Maria Harris fills her vehicle with gas at a Chevron filling station Monday, March 26, 2012, in Richardson, Texas. (AP)

Maria Harris fills her vehicle with gas at a Chevron filling station Monday, March 26, 2012, in Richardson, Texas. (AP)

Fifty bucks, maybe more, for a tank of gas hurts.  And boy do politicians know it.

With average gasoline prices now right up against four dollars a gallon, Republican contenders for the presidency have been all over President Obama, laying responsibility straight on the White House.

The president knows very well it’s a hot button.  He’s been out in oil country posing by drill rigs and pipelines, calling for an “all of the above” energy push.

But how much sway does any president honestly have over gas prices?  And what should US policy be?

This hour, On Point:  the price of gas, and American energy strategy.

-Tom Ashbrook

Guests

Severin Borenstein, co-director of the Energy Institute at the Haas School of Business at the University of California, where he is also professor of Business Administration and Public Policy

Thomas Pyle, president of The American Energy Alliance, which paid $3.6 million to run an ad critical of President Obama’s energy policy in eight states.

Douglas Holtz-Eakin, president of the American Action Forum. Former director of domestic and economic policy for the John McCain presidential campaign.

From Tom’s Reading List

 New York Times  “Across the country, the oil and gas industry is vastly increasing production, reversing two decades of decline. Using new technology and spurred by rising oil prices since the mid-2000s, the industry is extracting millions of barrels more a week, from the deepest waters of the Gulf of Mexico to the prairies of North Dakota.”

US News & World Report  “Oil prices drive gasoline prices and current oil prices are high. But $125 per barrel oil today is no more the fault of President Obama than $147 oil was President Bush’s fault in June 2008. There is very little the U.S. president can do to change oil prices over months or a few years. U.S. oil production was up 13 percent in 2011 over 2008, but still remains less than one-tenth of the world oil market.”

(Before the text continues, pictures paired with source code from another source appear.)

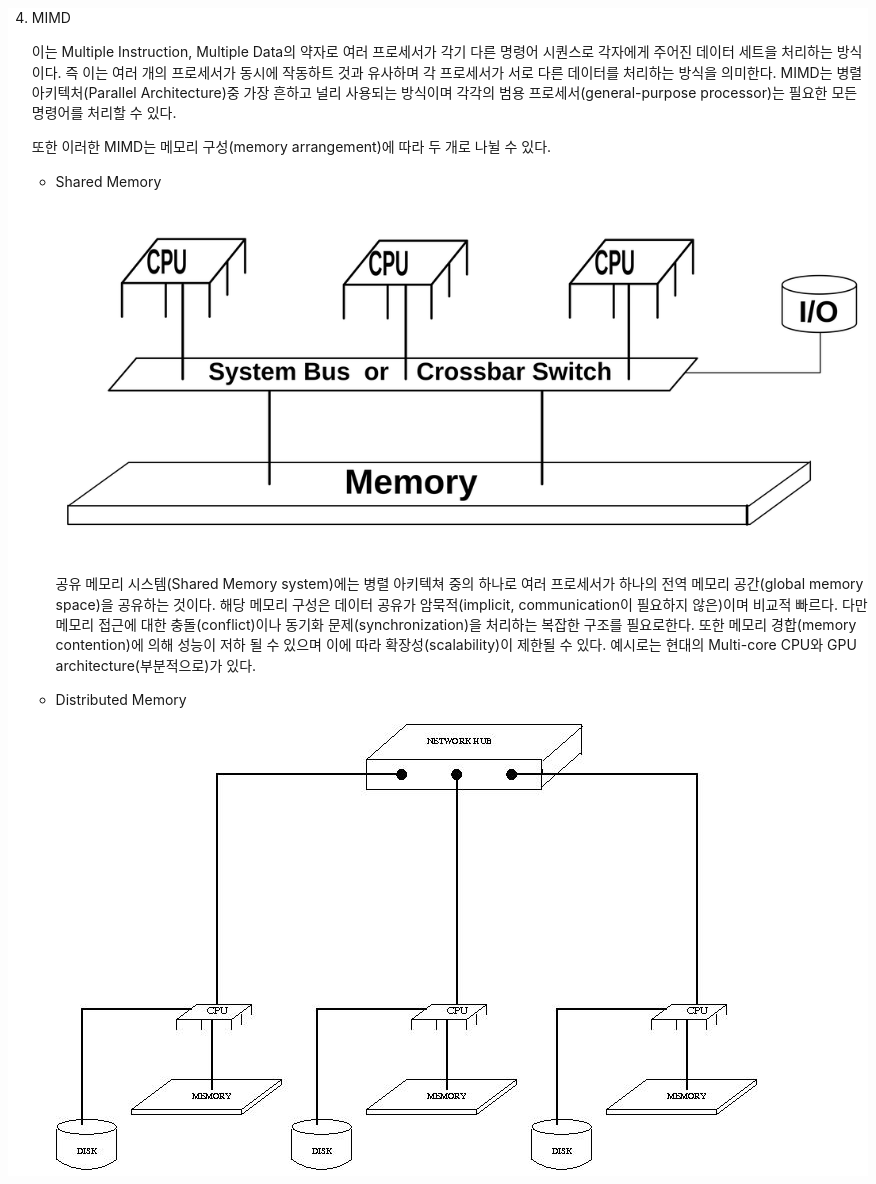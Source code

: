 4. MIMD

   이는 Multiple Instruction, Multiple Data의 약자로 여러 프로세서가 각기 다른 명령어 시퀀스로 각자에게 주어진 데이터 세트을 처리하는 방식이다. 즉 이는 여러 개의 프로세서가 동시에 작동하트 것과 유사하며 각 프로세서가 서로 다른 데이터를 처리하는 방식을 의미한다. MIMD는 병렬 아키텍처(Parallel Architecture)중 가장 흔하고 널리 사용되는 방식이며 각각의 범용 프로세서(general-purpose processor)는 필요한 모든 명령어를 처리할 수 있다.   

   또한 이러한 MIMD는 메모리 구성(memory arrangement)에 따라 두 개로 나뉠 수 있다.
   - Shared Memory   
  
     ![Shared Memory](/assets/img/post_images/4-1/GPU%20Computing/1_Shared%20Memory.png)

     공유 메모리 시스템(Shared Memory system)에는 병렬 아키텍쳐 중의 하나로 여러  프로세서가 하나의 전역 메모리 공간(global memory space)을 공유하는 것이다. 해당 메모리 구성은 데이터 공유가 암묵적(implicit, communication이 필요하지 않은)이며 비교적 빠르다. 다만 메모리 접근에 대한 충돌(conflict)이나 동기화 문제(synchronization)을 처리하는 복잡한 구조를 필요로한다. 또한 메모리 경합(memory contention)에 의해 성능이 저하 될 수 있으며 이에 따라 확장성(scalability)이 제한될 수 있다. 예시로는 현대의 Multi-core CPU와 GPU architecture(부분적으로)가 있다.

   - Distributed Memory   
     
     ![Distributed Memory](/assets/img/post_images/4-1/GPU%20Computing/1_Distributed_Memory.jpeg)
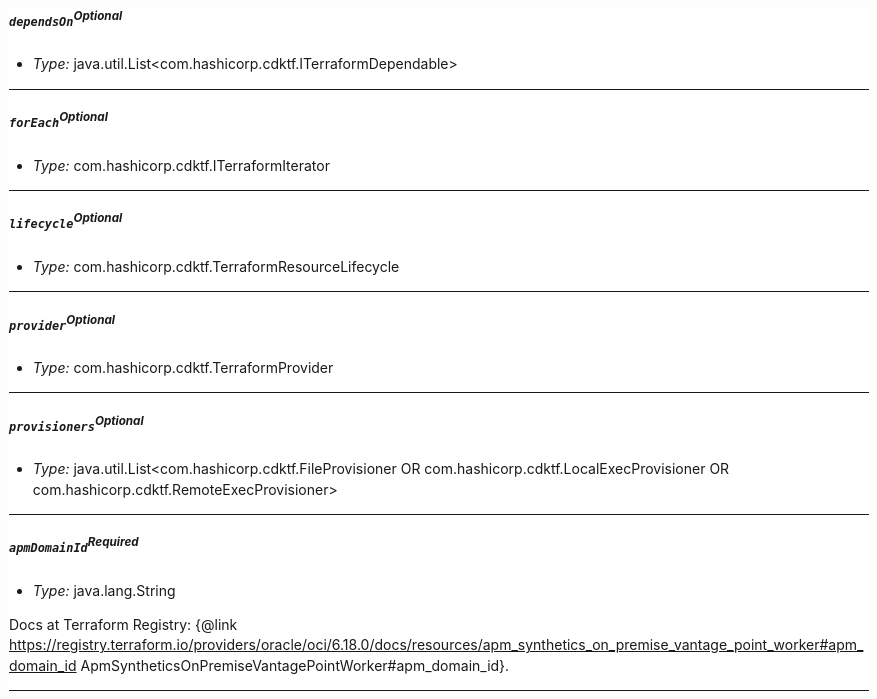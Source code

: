 ##### `dependsOn`<sup>Optional</sup> <a name="dependsOn" id="rhizo-co-terraform-provider-oci.apmSyntheticsOnPremiseVantagePointWorker.ApmSyntheticsOnPremiseVantagePointWorker.Initializer.parameter.dependsOn"></a>

- *Type:* java.util.List<com.hashicorp.cdktf.ITerraformDependable>

---

##### `forEach`<sup>Optional</sup> <a name="forEach" id="rhizo-co-terraform-provider-oci.apmSyntheticsOnPremiseVantagePointWorker.ApmSyntheticsOnPremiseVantagePointWorker.Initializer.parameter.forEach"></a>

- *Type:* com.hashicorp.cdktf.ITerraformIterator

---

##### `lifecycle`<sup>Optional</sup> <a name="lifecycle" id="rhizo-co-terraform-provider-oci.apmSyntheticsOnPremiseVantagePointWorker.ApmSyntheticsOnPremiseVantagePointWorker.Initializer.parameter.lifecycle"></a>

- *Type:* com.hashicorp.cdktf.TerraformResourceLifecycle

---

##### `provider`<sup>Optional</sup> <a name="provider" id="rhizo-co-terraform-provider-oci.apmSyntheticsOnPremiseVantagePointWorker.ApmSyntheticsOnPremiseVantagePointWorker.Initializer.parameter.provider"></a>

- *Type:* com.hashicorp.cdktf.TerraformProvider

---

##### `provisioners`<sup>Optional</sup> <a name="provisioners" id="rhizo-co-terraform-provider-oci.apmSyntheticsOnPremiseVantagePointWorker.ApmSyntheticsOnPremiseVantagePointWorker.Initializer.parameter.provisioners"></a>

- *Type:* java.util.List<com.hashicorp.cdktf.FileProvisioner OR com.hashicorp.cdktf.LocalExecProvisioner OR com.hashicorp.cdktf.RemoteExecProvisioner>

---

##### `apmDomainId`<sup>Required</sup> <a name="apmDomainId" id="rhizo-co-terraform-provider-oci.apmSyntheticsOnPremiseVantagePointWorker.ApmSyntheticsOnPremiseVantagePointWorker.Initializer.parameter.apmDomainId"></a>

- *Type:* java.lang.String

Docs at Terraform Registry: {@link https://registry.terraform.io/providers/oracle/oci/6.18.0/docs/resources/apm_synthetics_on_premise_vantage_point_worker#apm_domain_id ApmSyntheticsOnPremiseVantagePointWorker#apm_domain_id}.

---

Politico “President Barack Obama is peddling nonsense on gasoline prices.First, he insists there are no quick fixes or silver bullets to lower gas prices. But a White House spokesman said last week, “We’re not taking anything off the table.” If there is nothing to be done, then nothing is on the table. On the other hand, if something can help, then it makes sense to pursue all those options. He can’t have it both ways.”